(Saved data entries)
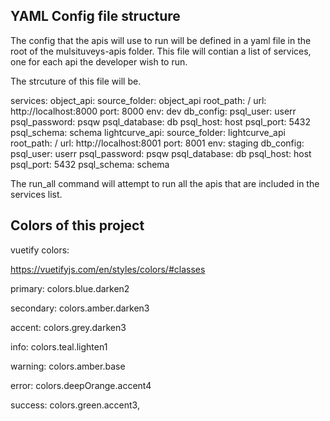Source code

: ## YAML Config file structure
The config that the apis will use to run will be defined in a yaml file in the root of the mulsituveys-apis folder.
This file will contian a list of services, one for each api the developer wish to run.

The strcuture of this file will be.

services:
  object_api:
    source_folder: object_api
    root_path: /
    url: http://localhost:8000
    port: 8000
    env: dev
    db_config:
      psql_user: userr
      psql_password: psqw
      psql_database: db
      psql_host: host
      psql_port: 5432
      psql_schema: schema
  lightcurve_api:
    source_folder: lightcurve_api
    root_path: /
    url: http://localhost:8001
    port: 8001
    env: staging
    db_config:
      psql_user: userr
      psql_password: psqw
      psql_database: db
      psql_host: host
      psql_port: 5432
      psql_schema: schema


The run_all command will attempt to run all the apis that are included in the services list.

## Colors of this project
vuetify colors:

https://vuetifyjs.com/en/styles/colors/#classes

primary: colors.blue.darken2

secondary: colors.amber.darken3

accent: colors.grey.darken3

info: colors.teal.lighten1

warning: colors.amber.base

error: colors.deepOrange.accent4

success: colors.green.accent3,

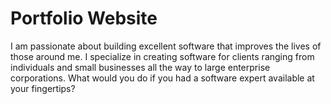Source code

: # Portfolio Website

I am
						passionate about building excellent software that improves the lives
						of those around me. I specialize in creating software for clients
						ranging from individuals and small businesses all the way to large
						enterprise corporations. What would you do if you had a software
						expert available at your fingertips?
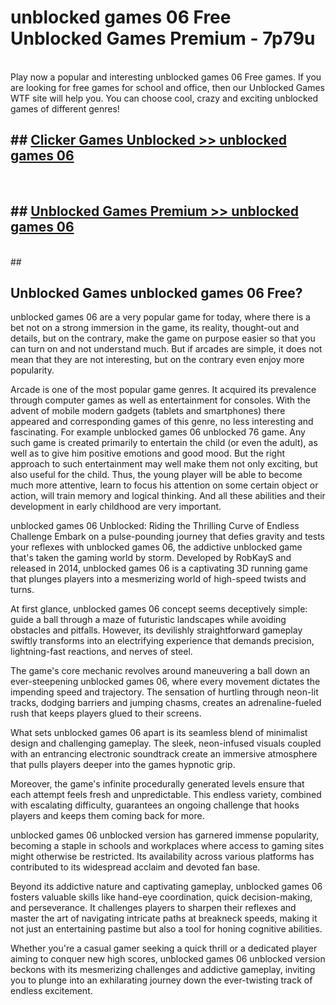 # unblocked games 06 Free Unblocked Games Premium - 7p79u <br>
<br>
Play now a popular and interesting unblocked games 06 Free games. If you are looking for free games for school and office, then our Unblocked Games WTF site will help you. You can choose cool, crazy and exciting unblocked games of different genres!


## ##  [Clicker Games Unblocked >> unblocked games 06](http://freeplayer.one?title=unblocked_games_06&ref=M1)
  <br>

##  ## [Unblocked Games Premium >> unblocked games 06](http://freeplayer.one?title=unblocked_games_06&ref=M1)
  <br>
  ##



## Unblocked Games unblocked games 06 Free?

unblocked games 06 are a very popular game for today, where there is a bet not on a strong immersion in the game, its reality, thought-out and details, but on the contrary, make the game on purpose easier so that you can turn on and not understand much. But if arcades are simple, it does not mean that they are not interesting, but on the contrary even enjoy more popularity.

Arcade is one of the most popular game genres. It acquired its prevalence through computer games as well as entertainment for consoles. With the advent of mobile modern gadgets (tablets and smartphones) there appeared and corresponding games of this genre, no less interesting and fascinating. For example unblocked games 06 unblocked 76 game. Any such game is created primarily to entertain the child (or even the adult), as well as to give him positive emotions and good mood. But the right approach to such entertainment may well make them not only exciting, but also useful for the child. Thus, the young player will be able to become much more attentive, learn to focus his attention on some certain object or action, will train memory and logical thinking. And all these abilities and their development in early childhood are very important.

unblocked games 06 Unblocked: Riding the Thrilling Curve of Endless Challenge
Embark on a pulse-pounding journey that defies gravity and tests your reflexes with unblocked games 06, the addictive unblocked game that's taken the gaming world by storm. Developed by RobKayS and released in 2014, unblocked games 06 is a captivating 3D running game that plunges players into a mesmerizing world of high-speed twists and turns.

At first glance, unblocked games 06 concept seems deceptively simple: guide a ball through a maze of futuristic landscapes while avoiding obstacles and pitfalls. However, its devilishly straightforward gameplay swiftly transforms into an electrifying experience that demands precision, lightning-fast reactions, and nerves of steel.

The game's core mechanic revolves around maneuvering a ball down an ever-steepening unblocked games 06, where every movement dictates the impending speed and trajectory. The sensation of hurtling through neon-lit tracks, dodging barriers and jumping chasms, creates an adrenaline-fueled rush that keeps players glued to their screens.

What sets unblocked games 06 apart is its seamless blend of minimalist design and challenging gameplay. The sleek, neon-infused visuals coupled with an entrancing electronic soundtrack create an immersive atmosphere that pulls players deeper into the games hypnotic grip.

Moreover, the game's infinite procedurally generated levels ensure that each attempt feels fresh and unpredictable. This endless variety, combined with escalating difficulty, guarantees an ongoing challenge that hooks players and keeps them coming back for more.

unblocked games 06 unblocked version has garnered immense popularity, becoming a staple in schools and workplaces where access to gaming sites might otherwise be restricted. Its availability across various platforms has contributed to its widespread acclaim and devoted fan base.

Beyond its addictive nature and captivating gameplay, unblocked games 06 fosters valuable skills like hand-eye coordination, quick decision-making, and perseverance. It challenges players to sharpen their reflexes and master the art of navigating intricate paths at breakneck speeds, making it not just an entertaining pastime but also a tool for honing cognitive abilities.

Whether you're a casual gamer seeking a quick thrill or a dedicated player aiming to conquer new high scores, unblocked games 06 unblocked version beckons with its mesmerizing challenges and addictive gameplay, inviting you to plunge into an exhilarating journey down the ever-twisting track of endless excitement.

**ACTIVITY**
Write only the number of lines in the records that include the word "freeplayer".

**OUTPUT OF THE EXERCISE**
2